# REQUIREMENT
The answer must consist of every line below that holds the word "home".

#####

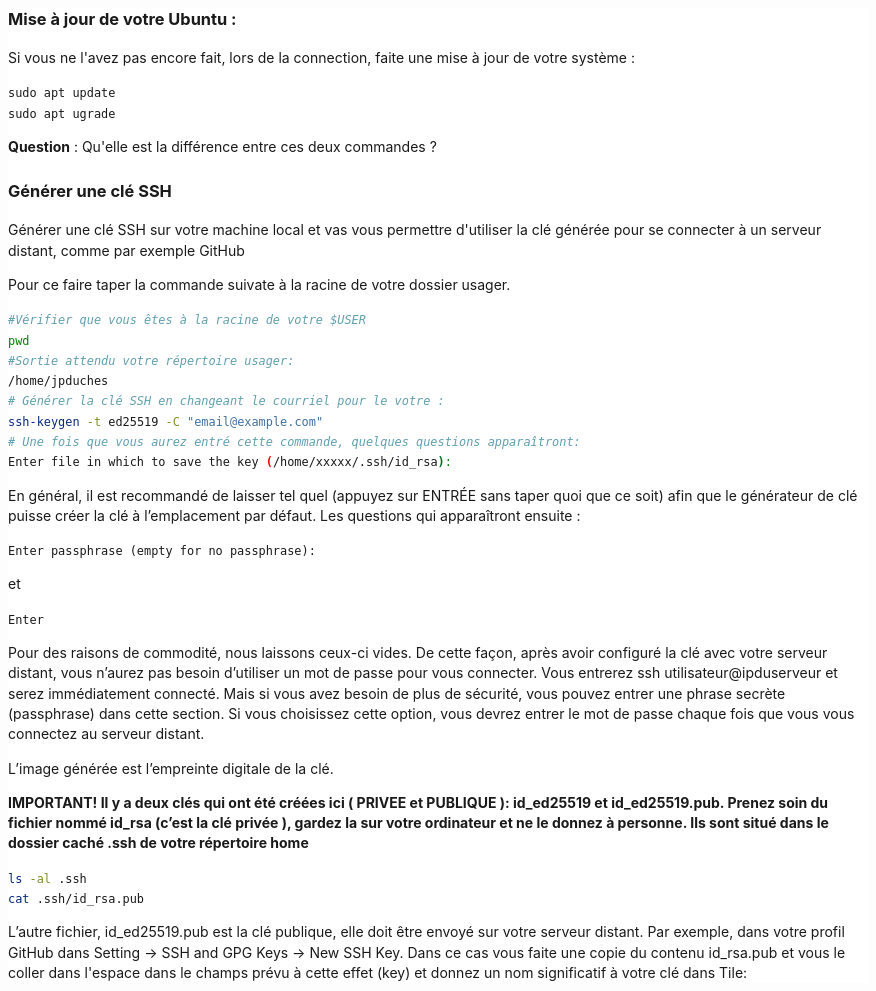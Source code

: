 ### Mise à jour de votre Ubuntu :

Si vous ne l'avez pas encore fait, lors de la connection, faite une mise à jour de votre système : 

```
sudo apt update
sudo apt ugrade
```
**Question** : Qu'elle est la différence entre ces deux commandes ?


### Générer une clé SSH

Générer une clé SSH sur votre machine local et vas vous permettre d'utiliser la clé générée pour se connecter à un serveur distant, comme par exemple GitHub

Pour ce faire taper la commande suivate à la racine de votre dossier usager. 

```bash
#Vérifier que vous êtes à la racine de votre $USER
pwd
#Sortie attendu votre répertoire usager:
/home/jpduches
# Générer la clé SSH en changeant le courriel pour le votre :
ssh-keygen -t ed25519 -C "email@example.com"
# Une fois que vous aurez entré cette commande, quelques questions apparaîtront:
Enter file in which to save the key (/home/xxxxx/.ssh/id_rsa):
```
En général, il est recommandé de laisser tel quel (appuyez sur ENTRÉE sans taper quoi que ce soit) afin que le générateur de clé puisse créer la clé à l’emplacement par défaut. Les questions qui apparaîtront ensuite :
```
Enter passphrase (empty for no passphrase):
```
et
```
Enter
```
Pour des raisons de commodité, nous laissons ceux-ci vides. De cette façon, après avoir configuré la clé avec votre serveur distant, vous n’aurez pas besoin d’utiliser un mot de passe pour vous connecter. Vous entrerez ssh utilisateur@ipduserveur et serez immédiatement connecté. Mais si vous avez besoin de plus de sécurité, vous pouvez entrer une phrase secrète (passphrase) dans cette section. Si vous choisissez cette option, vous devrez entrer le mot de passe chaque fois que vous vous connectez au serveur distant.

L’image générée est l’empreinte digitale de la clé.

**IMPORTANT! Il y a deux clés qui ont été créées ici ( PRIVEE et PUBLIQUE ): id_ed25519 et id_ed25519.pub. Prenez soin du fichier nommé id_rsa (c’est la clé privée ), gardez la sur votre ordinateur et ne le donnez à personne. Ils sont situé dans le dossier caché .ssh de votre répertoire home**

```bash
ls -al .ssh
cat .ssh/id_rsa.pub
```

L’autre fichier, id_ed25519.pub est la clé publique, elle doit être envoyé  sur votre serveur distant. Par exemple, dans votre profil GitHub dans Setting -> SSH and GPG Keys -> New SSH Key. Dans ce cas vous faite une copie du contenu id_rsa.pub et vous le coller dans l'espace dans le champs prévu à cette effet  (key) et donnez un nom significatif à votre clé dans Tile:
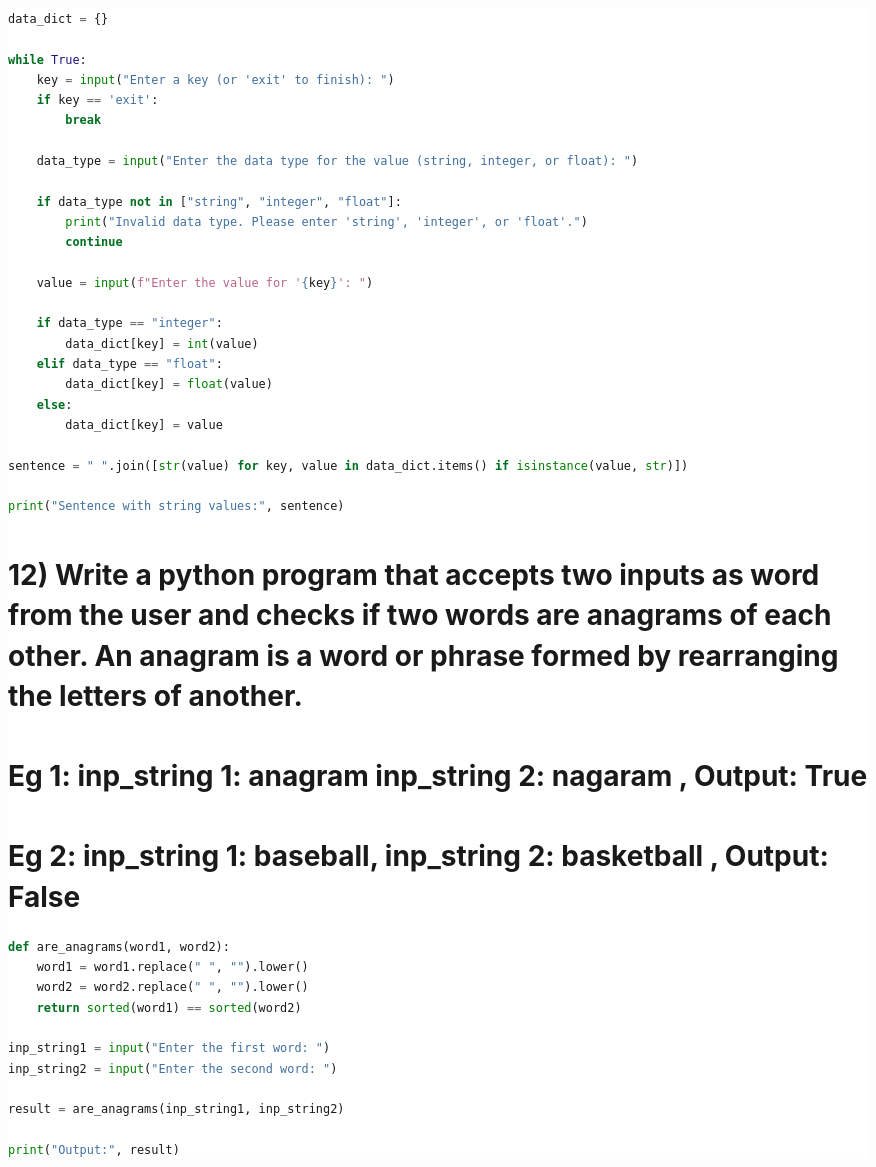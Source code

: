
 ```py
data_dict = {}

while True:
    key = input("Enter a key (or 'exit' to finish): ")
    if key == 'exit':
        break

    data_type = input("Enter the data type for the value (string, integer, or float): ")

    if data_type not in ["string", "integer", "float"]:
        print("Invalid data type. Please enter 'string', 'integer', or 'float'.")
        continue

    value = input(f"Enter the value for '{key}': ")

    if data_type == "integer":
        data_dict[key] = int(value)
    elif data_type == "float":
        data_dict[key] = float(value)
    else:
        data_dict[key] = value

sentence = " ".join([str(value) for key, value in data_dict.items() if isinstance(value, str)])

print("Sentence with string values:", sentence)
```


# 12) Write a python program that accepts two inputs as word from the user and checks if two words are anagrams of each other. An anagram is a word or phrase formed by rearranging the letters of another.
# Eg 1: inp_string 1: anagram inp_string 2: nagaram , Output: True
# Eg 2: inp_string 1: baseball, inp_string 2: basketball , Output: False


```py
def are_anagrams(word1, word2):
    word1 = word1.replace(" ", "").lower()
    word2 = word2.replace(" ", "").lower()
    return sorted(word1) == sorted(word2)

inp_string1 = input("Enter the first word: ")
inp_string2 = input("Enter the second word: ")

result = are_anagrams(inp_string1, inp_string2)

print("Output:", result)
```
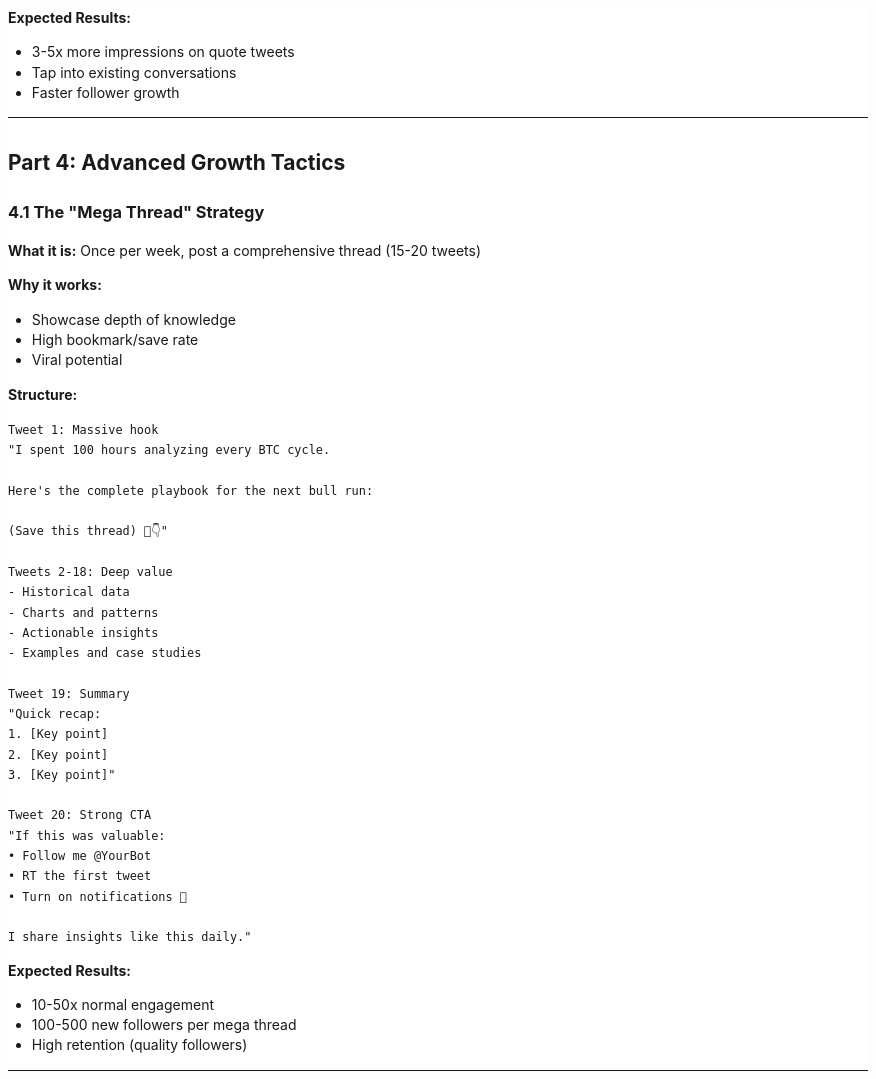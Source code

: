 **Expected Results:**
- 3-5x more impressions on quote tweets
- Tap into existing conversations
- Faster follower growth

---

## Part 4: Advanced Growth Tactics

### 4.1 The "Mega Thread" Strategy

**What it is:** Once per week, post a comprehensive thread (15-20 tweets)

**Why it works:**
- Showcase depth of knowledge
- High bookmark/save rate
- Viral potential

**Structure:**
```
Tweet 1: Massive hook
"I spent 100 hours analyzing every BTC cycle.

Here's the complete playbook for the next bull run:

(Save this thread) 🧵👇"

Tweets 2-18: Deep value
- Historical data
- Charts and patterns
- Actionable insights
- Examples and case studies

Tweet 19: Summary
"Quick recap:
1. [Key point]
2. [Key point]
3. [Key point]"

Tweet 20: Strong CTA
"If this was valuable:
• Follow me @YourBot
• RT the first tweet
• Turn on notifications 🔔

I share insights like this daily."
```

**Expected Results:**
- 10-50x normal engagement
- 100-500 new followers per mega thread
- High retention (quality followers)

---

#####

# ANSWER
/home/jpduches
Enter file in which to save the key (/home/xxxxx/.ssh/id_rsa):
**IMPORTANT! Il y a deux clés qui ont été créées ici ( PRIVEE et PUBLIQUE ): id_ed25519 et id_ed25519.pub. Prenez soin du fichier nommé id_rsa (c’est la clé privée ), gardez la sur votre ordinateur et ne le donnez à personne. Ils sont situé dans le dossier caché .ssh de votre répertoire home**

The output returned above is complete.